■ **Aim of the exercise**: Filter these entries down to the lines that hold the word "father", and show each of them.

------ Entries provided

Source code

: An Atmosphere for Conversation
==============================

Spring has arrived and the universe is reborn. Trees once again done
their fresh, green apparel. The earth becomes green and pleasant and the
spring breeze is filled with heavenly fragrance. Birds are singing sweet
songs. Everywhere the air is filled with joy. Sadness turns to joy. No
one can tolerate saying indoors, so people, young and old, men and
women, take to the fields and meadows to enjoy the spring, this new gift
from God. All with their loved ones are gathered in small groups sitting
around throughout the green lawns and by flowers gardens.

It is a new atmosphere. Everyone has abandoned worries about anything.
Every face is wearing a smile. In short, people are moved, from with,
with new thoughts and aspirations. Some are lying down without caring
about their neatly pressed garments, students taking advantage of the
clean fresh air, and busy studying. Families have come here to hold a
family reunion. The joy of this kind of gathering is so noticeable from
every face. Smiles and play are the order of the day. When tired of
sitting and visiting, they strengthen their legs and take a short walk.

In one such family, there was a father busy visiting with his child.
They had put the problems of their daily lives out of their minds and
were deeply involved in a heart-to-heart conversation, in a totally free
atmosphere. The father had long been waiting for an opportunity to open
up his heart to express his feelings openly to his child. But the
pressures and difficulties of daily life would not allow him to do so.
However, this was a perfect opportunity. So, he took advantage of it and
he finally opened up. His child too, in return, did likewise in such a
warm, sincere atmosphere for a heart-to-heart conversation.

------------

■ **Task solution**:
In one such family, there was a father busy visiting with his child.
atmosphere. The father had long been waiting for an opportunity to open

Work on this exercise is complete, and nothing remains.